(Source texts of formatted documents)
'''
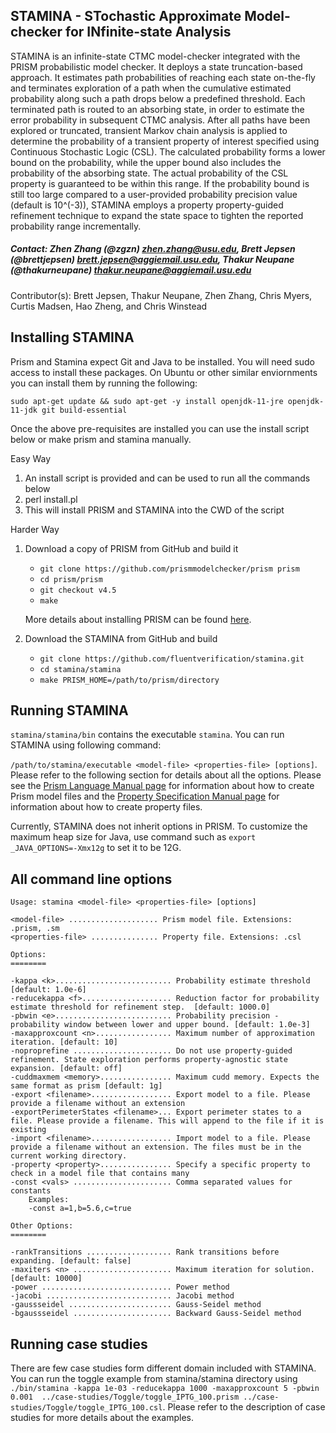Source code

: ## STAMINA - STochastic Approximate Model-checker for INfinite-state Analysis

STAMINA is an infinite-state CTMC model-checker integrated with the PRISM probabilistic model checker. It deploys a state truncation-based approach. It estimates path probabilities of reaching each state on-the-fly and terminates exploration of a path when the cumulative estimated probability along such a path drops below a predefined threshold. Each terminated path is routed to an absorbing state, in order to estimate the error probability in subsequent CTMC analysis.  After all paths have been explored or truncated, transient Markov chain analysis is applied to determine the probability of a transient property of interest specified using Continuous Stochastic Logic (CSL).  The calculated probability forms a lower bound on the probability, while the upper bound also includes the probability of the absorbing state. The actual probability of the CSL property is guaranteed to be within this range. If the probability bound is still too large compared to a user-provided probability precision value (default is 10^(-3)), STAMINA employs a property property-guided refinement technique to expand the state space to tighten the reported probability range incrementally.

##### Contact: Zhen Zhang (@zgzn) zhen.zhang@usu.edu, Brett Jepsen (@brettjepsen) brett.jepsen@aggiemail.usu.edu, Thakur Neupane (@thakurneupane) thakur.neupane@aggiemail.usu.edu 
               

Contributor(s): Brett Jepsen, Thakur Neupane, Zhen Zhang, Chris Myers, Curtis Madsen, Hao Zheng, and Chris Winstead

## Installing STAMINA

Prism and Stamina expect Git and Java to be installed. You will need sudo access to install these packages. On Ubuntu or other similar enviornments you can install them by running the following:

``sudo apt-get update && sudo apt-get -y install openjdk-11-jre openjdk-11-jdk git build-essential``

Once the above pre-requisites are installed you can use the install script below or make prism and stamina manually.

Easy Way
1. An install script is provided and can be used to run all the commands below
2. perl install.pl
3. This will install PRISM and STAMINA into the CWD of the script

Harder Way
1. Download a copy of PRISM from GitHub and build it
  	* ``git clone https://github.com/prismmodelchecker/prism prism``
  	* ``cd prism/prism``
    * ``git checkout v4.5``
  	* ``make``

  	More details about installing PRISM can be found [here](http://www.prismmodelchecker.org/).

2. Download the STAMINA from GitHub and build 
  	* ``git clone https://github.com/fluentverification/stamina.git``
  	* ``cd stamina/stamina``
  	* ``make PRISM_HOME=/path/to/prism/directory``

## Running STAMINA

``stamina/stamina/bin`` contains the executable ``stamina``. You can run STAMINA using following command: 

``/path/to/stamina/executable <model-file> <properties-file> [options]``. Please refer to the following section for details about all the options. Please see the [Prism Language Manual page](https://www.prismmodelchecker.org/manual/ThePRISMLanguage/Introduction) for information about how to create Prism model files and the [Property Specification Manual page](https://www.prismmodelchecker.org/manual/PropertySpecification/Introduction) for information about how to create property files.

Currently, STAMINA does not inherit options in PRISM. To customize the maximum heap size for Java, use command such as ``export _JAVA_OPTIONS=-Xmx12g`` to set it to be 12G. 


## All command line options

```
Usage: stamina <model-file> <properties-file> [options]

<model-file> .................... Prism model file. Extensions: .prism, .sm
<properties-file> ............... Property file. Extensions: .csl

Options:
========

-kappa <k>.......................... Probability estimate threshold [default: 1.0e-6]
-reducekappa <f>.................... Reduction factor for probability estimate threshold for refinement step.  [default: 1000.0]
-pbwin <e>.......................... Probability precision - probability window between lower and upper bound. [default: 1.0e-3]
-maxapproxcount <n>................. Maximum number of approximation iteration. [default: 10]
-noproprefine ...................... Do not use property-guided refinement. State exploration performs property-agnostic state expansion. [default: off]
-cuddmaxmem <memory>................ Maximum cudd memory. Expects the same format as prism [default: 1g]
-export <filename>.................. Export model to a file. Please provide a filename without an extension
-exportPerimeterStates <filename>... Export perimeter states to a file. Please provide a filename. This will append to the file if it is existing
-import <filename>.................. Import model to a file. Please provide a filename without an extension. The files must be in the current working directory.
-property <property>................ Specify a specific property to check in a model file that contains many
-const <vals> ...................... Comma separated values for constants
	Examples:
	-const a=1,b=5.6,c=true

Other Options:
========

-rankTransitions ................... Rank transitions before expanding. [default: false]
-maxiters <n> ...................... Maximum iteration for solution. [default: 10000]
-power ............................. Power method
-jacobi ............................ Jacobi method
-gaussseidel ....................... Gauss-Seidel method
-bgaussseidel ...................... Backward Gauss-Seidel method
```

## Running case studies
There are few case studies form different domain included with STAMINA. You can run the toggle example from stamina/stamina directory using ``./bin/stamina -kappa 1e-03 -reducekappa 1000 -maxapproxcount 5 -pbwin 0.001  ../case-studies/Toggle/toggle_IPTG_100.prism ../case-studies/Toggle/toggle_IPTG_100.csl``. Please refer to the description of case studies for more details about the examples.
'''
[Exercise details]:
Return all records above verbatim without their pictures.

[Expected output]:
Source code

: ## STAMINA - STochastic Approximate Model-checker for INfinite-state Analysis

STAMINA is an infinite-state CTMC model-checker integrated with the PRISM probabilistic model checker. It deploys a state truncation-based approach. It estimates path probabilities of reaching each state on-the-fly and terminates exploration of a path when the cumulative estimated probability along such a path drops below a predefined threshold. Each terminated path is routed to an absorbing state, in order to estimate the error probability in subsequent CTMC analysis.  After all paths have been explored or truncated, transient Markov chain analysis is applied to determine the probability of a transient property of interest specified using Continuous Stochastic Logic (CSL).  The calculated probability forms a lower bound on the probability, while the upper bound also includes the probability of the absorbing state. The actual probability of the CSL property is guaranteed to be within this range. If the probability bound is still too large compared to a user-provided probability precision value (default is 10^(-3)), STAMINA employs a property property-guided refinement technique to expand the state space to tighten the reported probability range incrementally.

##### Contact: Zhen Zhang (@zgzn) zhen.zhang@usu.edu, Brett Jepsen (@brettjepsen) brett.jepsen@aggiemail.usu.edu, Thakur Neupane (@thakurneupane) thakur.neupane@aggiemail.usu.edu 
               

Contributor(s): Brett Jepsen, Thakur Neupane, Zhen Zhang, Chris Myers, Curtis Madsen, Hao Zheng, and Chris Winstead

## Installing STAMINA

Prism and Stamina expect Git and Java to be installed. You will need sudo access to install these packages. On Ubuntu or other similar enviornments you can install them by running the following:

``sudo apt-get update && sudo apt-get -y install openjdk-11-jre openjdk-11-jdk git build-essential``

Once the above pre-requisites are installed you can use the install script below or make prism and stamina manually.

Easy Way
1. An install script is provided and can be used to run all the commands below
2. perl install.pl
3. This will install PRISM and STAMINA into the CWD of the script

Harder Way
1. Download a copy of PRISM from GitHub and build it
  	* ``git clone https://github.com/prismmodelchecker/prism prism``
  	* ``cd prism/prism``
    * ``git checkout v4.5``
  	* ``make``

  	More details about installing PRISM can be found [here](http://www.prismmodelchecker.org/).

2. Download the STAMINA from GitHub and build 
  	* ``git clone https://github.com/fluentverification/stamina.git``
  	* ``cd stamina/stamina``
  	* ``make PRISM_HOME=/path/to/prism/directory``

## Running STAMINA

``stamina/stamina/bin`` contains the executable ``stamina``. You can run STAMINA using following command: 

``/path/to/stamina/executable <model-file> <properties-file> [options]``. Please refer to the following section for details about all the options. Please see the [Prism Language Manual page](https://www.prismmodelchecker.org/manual/ThePRISMLanguage/Introduction) for information about how to create Prism model files and the [Property Specification Manual page](https://www.prismmodelchecker.org/manual/PropertySpecification/Introduction) for information about how to create property files.

Currently, STAMINA does not inherit options in PRISM. To customize the maximum heap size for Java, use command such as ``export _JAVA_OPTIONS=-Xmx12g`` to set it to be 12G. 


## All command line options

```
Usage: stamina <model-file> <properties-file> [options]

<model-file> .................... Prism model file. Extensions: .prism, .sm
<properties-file> ............... Property file. Extensions: .csl

Options:
========

-kappa <k>.......................... Probability estimate threshold [default: 1.0e-6]
-reducekappa <f>.................... Reduction factor for probability estimate threshold for refinement step.  [default: 1000.0]
-pbwin <e>.......................... Probability precision - probability window between lower and upper bound. [default: 1.0e-3]
-maxapproxcount <n>................. Maximum number of approximation iteration. [default: 10]
-noproprefine ...................... Do not use property-guided refinement. State exploration performs property-agnostic state expansion. [default: off]
-cuddmaxmem <memory>................ Maximum cudd memory. Expects the same format as prism [default: 1g]
-export <filename>.................. Export model to a file. Please provide a filename without an extension
-exportPerimeterStates <filename>... Export perimeter states to a file. Please provide a filename. This will append to the file if it is existing
-import <filename>.................. Import model to a file. Please provide a filename without an extension. The files must be in the current working directory.
-property <property>................ Specify a specific property to check in a model file that contains many
-const <vals> ...................... Comma separated values for constants
	Examples:
	-const a=1,b=5.6,c=true

Other Options:
========

-rankTransitions ................... Rank transitions before expanding. [default: false]
-maxiters <n> ...................... Maximum iteration for solution. [default: 10000]
-power ............................. Power method
-jacobi ............................ Jacobi method
-gaussseidel ....................... Gauss-Seidel method
-bgaussseidel ...................... Backward Gauss-Seidel method
```

## Running case studies
There are few case studies form different domain included with STAMINA. You can run the toggle example from stamina/stamina directory using ``./bin/stamina -kappa 1e-03 -reducekappa 1000 -maxapproxcount 5 -pbwin 0.001  ../case-studies/Toggle/toggle_IPTG_100.prism ../case-studies/Toggle/toggle_IPTG_100.csl``. Please refer to the description of case studies for more details about the examples.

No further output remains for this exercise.